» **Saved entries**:
____

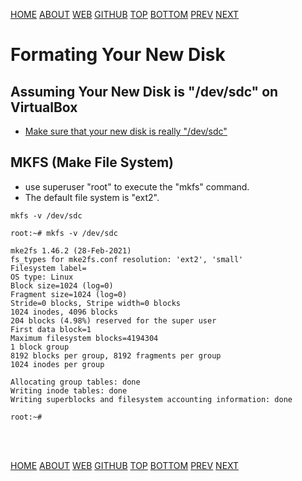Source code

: ---
---

[HOME](index.md)
[ABOUT](README.md)
[WEB](https://osp4diss.vlsm.org/)
[GITHUB](https://github.com/os2xx/osp4diss/)
[TOP](#)
[BOTTOM](#endofpage)
[PREV](W03-04.md)
[NEXT](W03-06.md)

# Formating Your New Disk

## Assuming Your New Disk is "/dev/sdc" on VirtualBox

* [Make sure that your new disk is really "/dev/sdc"](W03-01.md)

## MKFS (Make File System)

* use superuser "root" to execute the "mkfs" command.
* The default file system is "ext2".

```
mkfs -v /dev/sdc

```

```
root:~# mkfs -v /dev/sdc

mke2fs 1.46.2 (28-Feb-2021)
fs_types for mke2fs.conf resolution: 'ext2', 'small'
Filesystem label=
OS type: Linux
Block size=1024 (log=0)
Fragment size=1024 (log=0)
Stride=0 blocks, Stripe width=0 blocks
1024 inodes, 4096 blocks
204 blocks (4.98%) reserved for the super user
First data block=1
Maximum filesystem blocks=4194304
1 block group
8192 blocks per group, 8192 fragments per group
1024 inodes per group

Allocating group tables: done                            
Writing inode tables: done                            
Writing superblocks and filesystem accounting information: done

root:~#

```

<br id="endofpage"><br>

[HOME](index.md)
[ABOUT](README.md)
[WEB](https://osp4diss.vlsm.org/)
[GITHUB](https://github.com/os2xx/osp4diss/)
[TOP](#)
[BOTTOM](#endofpage)
[PREV](W03-04.md)
[NEXT](W03-06.md)
<br>

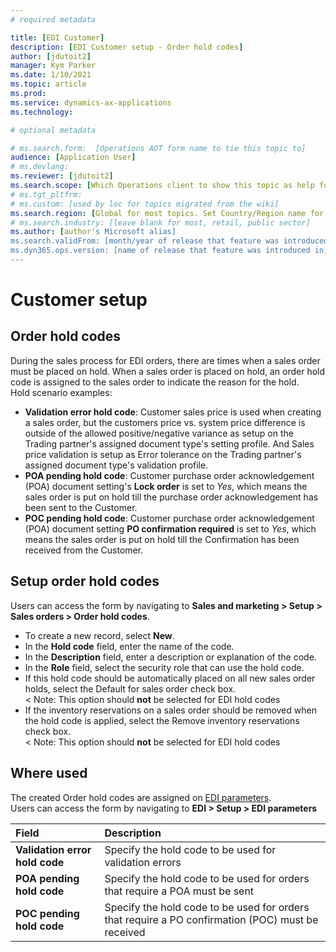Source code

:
 ```yaml
---
# required metadata

title: [EDI Customer]
description: [EDI Customer setup - Order hold codes]
author: [jdutoit2]
manager: Kym Parker
ms.date: 1/10/2021
ms.topic: article
ms.prod: 
ms.service: dynamics-ax-applications
ms.technology: 

# optional metadata

# ms.search.form:  [Operations AOT form name to tie this topic to]
audience: [Application User]
# ms.devlang: 
ms.reviewer: [jdutoit2]
ms.search.scope: [Which Operations client to show this topic as help for, to be set by content strategist, see list here: https://microsoft.sharepoint.com/teams/DynDoc/_layouts/15/WopiFrame.aspx?sourcedoc={23419e1c-eb64-42e9-aa9b-79875b428718}&action=edit&wd=target%28Core%20Dynamics%20AX%20CP%20requirements%2Eone%7C4CC185C0%2DEFAA%2D42CD%2D94B9%2D8F2A45E7F61A%2FVersions%20list%20for%20docs%20topics%7CC14BE630%2D5151%2D49D6%2D8305%2D554B5084593C%2F%29]
# ms.tgt_pltfrm: 
# ms.custom: [used by loc for topics migrated from the wiki]
ms.search.region: [Global for most topics. Set Country/Region name for localizations]
# ms.search.industry: [leave blank for most, retail, public sector]
ms.author: [author's Microsoft alias]
ms.search.validFrom: [month/year of release that feature was introduced in, in format yyyy-mm-dd]
ms.dyn365.ops.version: [name of release that feature was introduced in, see list here: https://microsoft.sharepoint.com/teams/DynDoc/_layouts/15/WopiFrame.aspx?sourcedoc={23419e1c-eb64-42e9-aa9b-79875b428718}&action=edit&wd=target%28Core%20Dynamics%20AX%20CP%20requirements%2Eone%7C4CC185C0%2DEFAA%2D42CD%2D94B9%2D8F2A45E7F61A%2FVersions%20list%20for%20docs%20topics%7CC14BE630%2D5151%2D49D6%2D8305%2D554B5084593C%2F%29]
---
```


# Customer setup
## Order hold codes

During the sales process for EDI orders, there are times when a sales order must be placed on hold. When a sales order is placed on hold, an order hold code is assigned to the sales order to indicate the reason for the hold. <br>
Hold scenario examples:
-	**Validation error hold code**: Customer sales price is used when creating a sales order, but the customers price vs. system price difference is outside of the allowed positive/negative variance  as setup on the Trading partner's assigned document type's setting profile. And Sales price validation is setup as Error tolerance on the Trading partner's assigned document type's validation profile.
-	**POA pending hold code**: Customer purchase order acknowledgement (POA) document setting's **Lock order** is set to _Yes_, which means the sales order is put on hold till the purchase order acknowledgement has been sent to the Customer.
-	**POC pending hold code**: Customer purchase order acknowledgement (POA) document setting **PO confirmation required** is set to _Yes_, which means the sales order is put on hold till the Confirmation has been received from the Customer.

## Setup order hold codes
Users can access the form by navigating to **Sales and marketing > Setup > Sales orders > Order hold codes**. <br>

-	To create a new record, select **New**.
-	In the **Hold code** field, enter the name of the code.
-	In the **Description** field, enter a description or explanation of the code.
-	In the **Role** field, select the security role that can use the hold code.
-	If this hold code should be automatically placed on all new sales order holds, select the Default for sales order check box. <br>
< Note: This option should **not** be selected for EDI hold codes
-	If the inventory reservations on a sales order should be removed when the hold code is applied, select the Remove inventory reservations check box. <br>
< Note: This option should **not** be selected for EDI hold codes

## Where used
The created Order hold codes are assigned on [EDI parameters](../../../CORE/Setup/EDI%20parameters.md). <br>
Users can access the form by navigating to **EDI > Setup > EDI parameters**

**Field** 	                    | **Description**
:-------------------------------| :--------------------------
**Validation error hold code**  |	Specify the hold code to be used for validation errors
**POA pending hold code**	      | Specify the hold code to be used for orders that require a POA must be sent
**POC pending hold code**	      | Specify the hold code to be used for orders that require a PO confirmation (POC) must be received
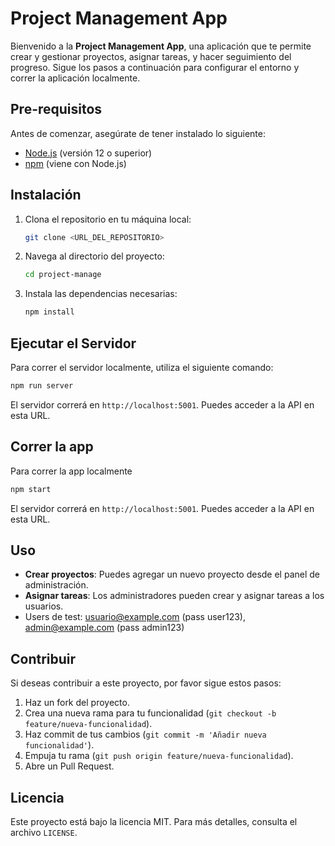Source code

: # Project Management App

Bienvenido a la **Project Management App**, una aplicación que te permite crear y gestionar proyectos, asignar tareas, y hacer seguimiento del progreso. Sigue los pasos a continuación para configurar el entorno y correr la aplicación localmente.

## Pre-requisitos

Antes de comenzar, asegúrate de tener instalado lo siguiente:

- [Node.js](https://nodejs.org/) (versión 12 o superior)
- [npm](https://www.npmjs.com/) (viene con Node.js)

## Instalación

1. Clona el repositorio en tu máquina local:
   ```sh
   git clone <URL_DEL_REPOSITORIO>
   ```

2. Navega al directorio del proyecto:
   ```sh
   cd project-manage
   ```

3. Instala las dependencias necesarias:
   ```sh
   npm install
   ```

## Ejecutar el Servidor

Para correr el servidor localmente, utiliza el siguiente comando:

```sh
npm run server
```

El servidor correrá en `http://localhost:5001`. Puedes acceder a la API en esta URL.

## Correr la app

Para correr la app localmente

```sh
npm start
```

El servidor correrá en `http://localhost:5001`. Puedes acceder a la API en esta URL.

## Uso

- **Crear proyectos**: Puedes agregar un nuevo proyecto desde el panel de administración.
- **Asignar tareas**: Los administradores pueden crear y asignar tareas a los usuarios.
- Users de test: usuario@example.com (pass user123), admin@example.com (pass admin123)

## Contribuir

Si deseas contribuir a este proyecto, por favor sigue estos pasos:

1. Haz un fork del proyecto.
2. Crea una nueva rama para tu funcionalidad (`git checkout -b feature/nueva-funcionalidad`).
3. Haz commit de tus cambios (`git commit -m 'Añadir nueva funcionalidad'`).
4. Empuja tu rama (`git push origin feature/nueva-funcionalidad`).
5. Abre un Pull Request.

## Licencia

Este proyecto está bajo la licencia MIT. Para más detalles, consulta el archivo `LICENSE`.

____

» **What needs to be done**: Note down each line above where the word "pasos" occurs.

» **Task solution**:
Bienvenido a la **Project Management App**, una aplicación que te permite crear y gestionar proyectos, asignar tareas, y hacer seguimiento del progreso. Sigue los pasos a continuación para configurar el entorno y correr la aplicación localmente.
Si deseas contribuir a este proyecto, por favor sigue estos pasos:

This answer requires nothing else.